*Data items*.
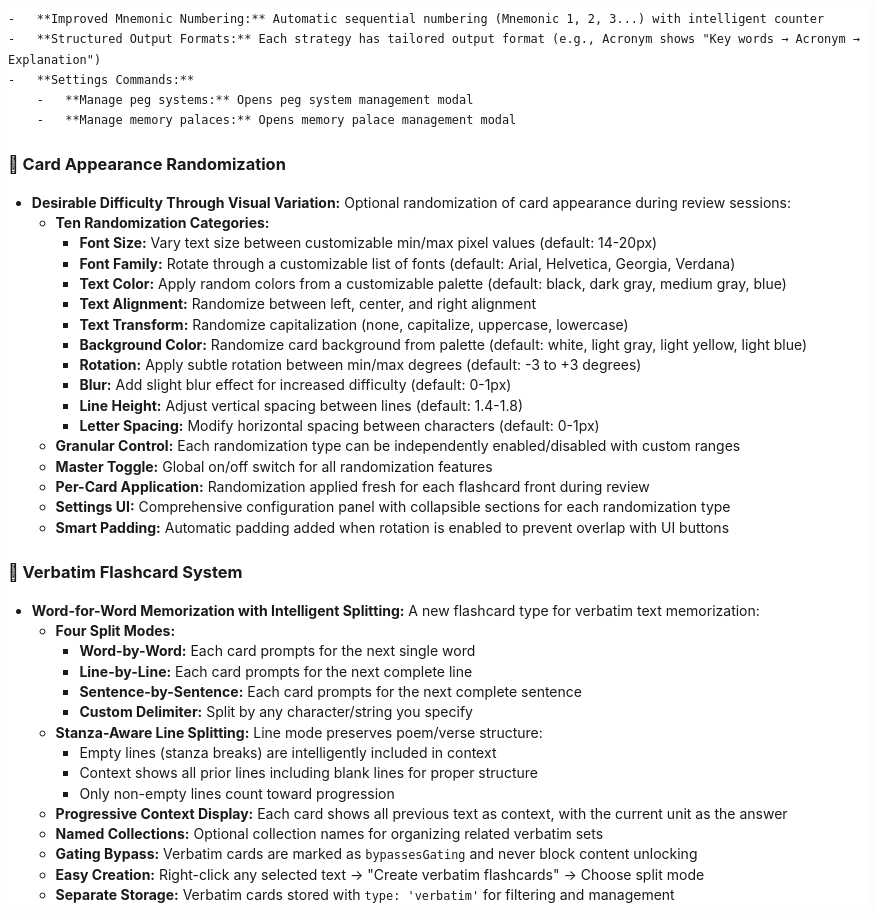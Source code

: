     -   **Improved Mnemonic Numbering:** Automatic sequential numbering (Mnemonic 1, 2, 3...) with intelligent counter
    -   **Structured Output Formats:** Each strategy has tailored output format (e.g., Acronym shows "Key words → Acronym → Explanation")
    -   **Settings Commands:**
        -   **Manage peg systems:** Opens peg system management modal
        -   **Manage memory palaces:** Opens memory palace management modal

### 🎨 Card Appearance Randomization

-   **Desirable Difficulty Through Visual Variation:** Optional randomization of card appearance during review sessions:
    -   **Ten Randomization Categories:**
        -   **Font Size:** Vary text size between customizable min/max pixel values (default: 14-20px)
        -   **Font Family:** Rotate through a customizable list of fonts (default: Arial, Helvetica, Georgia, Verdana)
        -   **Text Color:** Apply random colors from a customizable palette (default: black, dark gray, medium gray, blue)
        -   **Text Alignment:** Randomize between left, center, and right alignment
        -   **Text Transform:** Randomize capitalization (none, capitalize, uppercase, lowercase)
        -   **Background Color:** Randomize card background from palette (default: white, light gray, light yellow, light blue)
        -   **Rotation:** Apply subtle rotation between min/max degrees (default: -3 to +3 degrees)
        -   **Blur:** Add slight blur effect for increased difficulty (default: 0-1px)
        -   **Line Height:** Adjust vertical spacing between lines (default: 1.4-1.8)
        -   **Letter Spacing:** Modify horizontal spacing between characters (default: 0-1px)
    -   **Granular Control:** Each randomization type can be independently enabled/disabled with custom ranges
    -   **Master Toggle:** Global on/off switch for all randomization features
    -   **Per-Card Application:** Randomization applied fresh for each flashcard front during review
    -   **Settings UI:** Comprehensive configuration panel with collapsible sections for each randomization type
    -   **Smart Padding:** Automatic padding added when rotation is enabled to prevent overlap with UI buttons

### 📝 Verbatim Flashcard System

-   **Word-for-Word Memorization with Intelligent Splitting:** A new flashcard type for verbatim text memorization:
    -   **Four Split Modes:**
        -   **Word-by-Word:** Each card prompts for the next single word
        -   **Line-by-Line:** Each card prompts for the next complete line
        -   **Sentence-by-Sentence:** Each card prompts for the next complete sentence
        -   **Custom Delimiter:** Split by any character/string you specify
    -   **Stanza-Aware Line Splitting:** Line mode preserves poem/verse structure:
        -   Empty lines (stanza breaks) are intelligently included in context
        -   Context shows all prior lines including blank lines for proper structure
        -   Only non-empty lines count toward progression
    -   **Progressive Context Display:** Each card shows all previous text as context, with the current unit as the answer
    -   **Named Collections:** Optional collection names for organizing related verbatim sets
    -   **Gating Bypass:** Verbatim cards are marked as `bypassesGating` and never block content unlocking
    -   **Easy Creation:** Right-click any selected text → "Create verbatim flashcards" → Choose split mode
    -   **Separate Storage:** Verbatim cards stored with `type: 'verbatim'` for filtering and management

==

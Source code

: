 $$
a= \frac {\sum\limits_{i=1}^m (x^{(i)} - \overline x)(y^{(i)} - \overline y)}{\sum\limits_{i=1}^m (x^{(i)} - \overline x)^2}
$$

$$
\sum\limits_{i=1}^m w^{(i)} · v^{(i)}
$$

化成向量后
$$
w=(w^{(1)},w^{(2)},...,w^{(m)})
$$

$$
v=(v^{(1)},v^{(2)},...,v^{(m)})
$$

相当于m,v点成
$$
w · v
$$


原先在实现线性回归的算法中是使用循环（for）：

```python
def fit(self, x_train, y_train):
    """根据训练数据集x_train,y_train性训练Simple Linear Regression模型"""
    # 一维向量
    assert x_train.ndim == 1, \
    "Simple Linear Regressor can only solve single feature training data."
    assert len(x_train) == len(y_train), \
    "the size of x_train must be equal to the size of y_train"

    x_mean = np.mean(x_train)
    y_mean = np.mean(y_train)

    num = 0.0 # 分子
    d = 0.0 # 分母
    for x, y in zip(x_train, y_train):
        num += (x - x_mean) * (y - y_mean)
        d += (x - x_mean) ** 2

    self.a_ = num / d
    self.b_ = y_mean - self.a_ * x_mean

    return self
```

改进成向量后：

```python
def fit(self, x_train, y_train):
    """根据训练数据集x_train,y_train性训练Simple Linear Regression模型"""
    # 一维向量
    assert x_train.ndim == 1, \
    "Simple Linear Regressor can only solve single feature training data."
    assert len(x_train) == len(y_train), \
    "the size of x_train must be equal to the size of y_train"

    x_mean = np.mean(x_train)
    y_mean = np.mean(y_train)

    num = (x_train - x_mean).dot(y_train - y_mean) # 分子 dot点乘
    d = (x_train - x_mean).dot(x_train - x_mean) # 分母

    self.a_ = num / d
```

*What to work on*. Transcribe, exactly and without additions, the lines of the records above, beginning with the line that contains "yellow, light blue)" and ending with the line that contains "difficulty (default: 0-1px)", both included.

*Response for this exercise*.
        -   **Background Color:** Randomize card background from palette (default: white, light gray, light yellow, light blue)
        -   **Rotation:** Apply subtle rotation between min/max degrees (default: -3 to +3 degrees)
        -   **Blur:** Add slight blur effect for increased difficulty (default: 0-1px)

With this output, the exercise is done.